Now think on. Imagine that you are a young activist who has been threatened or assaulted by a more senior one. Where do you go? Who can you trust? Who will keep your confidence – especially given claims of leaks? CCHQ’s answer is that complaints should be addressed to someone called the Presenting Officer. How could a frightened and confused young person be expected to know that? The post is not visible on the Party’s website. It doesn’t turn up in a google search. Talking of computer inquiries, CCHQ won’t comment on claims that staff were instructed before the last election regularly to delete e-mails: “an investigation is currently underway and it is not appropriate to comment until we can establish the facts”, it told ConservativeHome. But we understand that the practice became customary during the last Parliament, and intensified during the run-up to the election – on the ground that records should be kept safe from investigative journalists and Labour moles at a time when the tightness of the coming poll was working CCHQ into a frenzy.
The practice is not confined to Matthew Parker Street. For example, Downing Street staff are asked to delete e-mails after about 90 days – though, in both cases, copies are kept on servers. Some will argue that this custom is only prudent; others will assert that it is highly questionable. But either way, this story of flawed accountability structures, confusing reporting arrangements and unusual record-keeping procedures points to an uncomfortable truth for the Party. Slowly but steadily, and over many years, CCHQ’s campaigning capability has been narrowed. Building up longer-term capacity in non-target seats, or among young people, or with business – and so on – has been stripped away so that the kitchen sink can be hurled at a tiny minority of voters in a small proportion of seats. Amidst such a short-termist culture, no wonder Clarke was given his head. The Party looks increasingly like an athelete who pumps up one part of his body while letting the rest of it run to seed. That way lies illness – perhaps terminal.

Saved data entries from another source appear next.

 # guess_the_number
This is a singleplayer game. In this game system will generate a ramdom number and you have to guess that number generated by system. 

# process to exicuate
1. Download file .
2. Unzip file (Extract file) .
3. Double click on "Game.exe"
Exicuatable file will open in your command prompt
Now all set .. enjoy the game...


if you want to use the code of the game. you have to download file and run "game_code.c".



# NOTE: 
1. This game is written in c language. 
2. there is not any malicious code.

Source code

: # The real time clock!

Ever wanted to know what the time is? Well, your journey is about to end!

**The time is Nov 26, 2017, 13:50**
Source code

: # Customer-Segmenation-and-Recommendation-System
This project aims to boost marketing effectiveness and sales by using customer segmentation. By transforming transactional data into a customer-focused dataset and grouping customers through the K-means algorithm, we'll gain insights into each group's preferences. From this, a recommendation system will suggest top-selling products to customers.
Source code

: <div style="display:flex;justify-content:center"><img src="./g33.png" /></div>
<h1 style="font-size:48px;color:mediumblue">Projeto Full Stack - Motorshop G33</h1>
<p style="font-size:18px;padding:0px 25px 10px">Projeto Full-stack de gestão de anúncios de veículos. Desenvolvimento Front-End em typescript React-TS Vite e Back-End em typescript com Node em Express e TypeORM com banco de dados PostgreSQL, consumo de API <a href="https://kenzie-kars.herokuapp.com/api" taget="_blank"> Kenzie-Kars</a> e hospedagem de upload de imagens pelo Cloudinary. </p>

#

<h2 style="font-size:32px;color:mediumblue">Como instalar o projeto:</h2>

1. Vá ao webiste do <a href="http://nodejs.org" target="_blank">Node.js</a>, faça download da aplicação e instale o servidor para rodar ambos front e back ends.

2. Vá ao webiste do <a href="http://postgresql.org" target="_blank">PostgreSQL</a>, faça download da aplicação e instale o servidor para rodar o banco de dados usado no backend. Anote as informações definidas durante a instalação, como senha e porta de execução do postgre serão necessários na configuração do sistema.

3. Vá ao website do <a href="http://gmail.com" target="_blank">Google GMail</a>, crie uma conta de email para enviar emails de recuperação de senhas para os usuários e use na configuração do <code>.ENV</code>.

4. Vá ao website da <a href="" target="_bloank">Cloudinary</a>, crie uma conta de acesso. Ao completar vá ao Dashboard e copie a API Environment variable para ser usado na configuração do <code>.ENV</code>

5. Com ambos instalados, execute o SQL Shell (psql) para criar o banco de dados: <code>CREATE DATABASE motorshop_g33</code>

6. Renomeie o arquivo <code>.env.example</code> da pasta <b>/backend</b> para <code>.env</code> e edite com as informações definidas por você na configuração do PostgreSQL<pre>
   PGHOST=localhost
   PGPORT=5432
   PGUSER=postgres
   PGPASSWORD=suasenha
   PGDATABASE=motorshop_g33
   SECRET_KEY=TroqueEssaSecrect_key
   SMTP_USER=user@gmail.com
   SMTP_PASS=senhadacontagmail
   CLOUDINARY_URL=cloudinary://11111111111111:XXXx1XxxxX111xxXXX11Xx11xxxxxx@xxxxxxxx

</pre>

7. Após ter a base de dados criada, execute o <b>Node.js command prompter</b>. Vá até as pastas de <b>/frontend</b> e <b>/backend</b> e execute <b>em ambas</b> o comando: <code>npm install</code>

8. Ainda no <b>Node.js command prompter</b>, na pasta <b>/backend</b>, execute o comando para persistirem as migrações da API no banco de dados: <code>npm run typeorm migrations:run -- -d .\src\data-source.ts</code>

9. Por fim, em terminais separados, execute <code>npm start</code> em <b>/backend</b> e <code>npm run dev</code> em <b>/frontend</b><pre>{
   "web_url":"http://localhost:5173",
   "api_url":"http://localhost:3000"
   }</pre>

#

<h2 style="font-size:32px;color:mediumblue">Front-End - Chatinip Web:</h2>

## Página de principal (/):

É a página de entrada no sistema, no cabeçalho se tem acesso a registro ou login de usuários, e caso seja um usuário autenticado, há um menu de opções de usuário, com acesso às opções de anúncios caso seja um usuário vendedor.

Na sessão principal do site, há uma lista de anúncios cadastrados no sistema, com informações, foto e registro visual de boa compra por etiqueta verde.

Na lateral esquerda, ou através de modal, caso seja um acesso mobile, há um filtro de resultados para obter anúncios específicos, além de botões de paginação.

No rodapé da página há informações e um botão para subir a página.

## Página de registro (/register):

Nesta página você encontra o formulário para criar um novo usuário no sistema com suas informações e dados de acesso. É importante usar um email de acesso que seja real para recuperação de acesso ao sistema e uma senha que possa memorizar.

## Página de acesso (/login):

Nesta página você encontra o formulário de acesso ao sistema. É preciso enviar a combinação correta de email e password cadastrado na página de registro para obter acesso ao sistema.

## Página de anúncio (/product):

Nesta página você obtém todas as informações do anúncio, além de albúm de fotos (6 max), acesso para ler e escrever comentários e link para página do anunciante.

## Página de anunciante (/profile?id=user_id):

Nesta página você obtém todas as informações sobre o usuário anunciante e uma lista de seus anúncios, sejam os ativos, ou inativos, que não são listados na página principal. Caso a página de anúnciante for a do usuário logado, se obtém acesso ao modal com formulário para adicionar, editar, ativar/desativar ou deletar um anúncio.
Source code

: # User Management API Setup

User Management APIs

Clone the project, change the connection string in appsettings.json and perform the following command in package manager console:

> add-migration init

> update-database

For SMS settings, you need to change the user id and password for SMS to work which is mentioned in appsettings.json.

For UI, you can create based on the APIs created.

On this site before the election, a candidate in a marginal seat complained of being ordered to hand over funds he had raised to a target seat, and of candidates being ordered to support the party’s by-election efforts or risk removal from the list. Our columnist, Rebecca Coulson – another former candidate – wrote of “bullying, rudeness and coercion”. There is a sense of members being used as a means to an end. The Party needs a culture change, driven right from the top. It may instead get reform that is merely structural. There will be admission of a failure to safeguard young people – or the finding of it, at any rate. Watch for the appointments of a senior complaints officer at CCHQ. There will be “safe spaces”. Intern appointments will be monitored more closely. The Party’s anti-bullying policy is already being ramped up. The compliance culture is coming to the Conservative Party. In a way, this is a pity. Political parties should be light on their feet, not weighed down by box-ticking. But it is now inevitable. Clarkegate has revealed a Party culture not fit for purpose.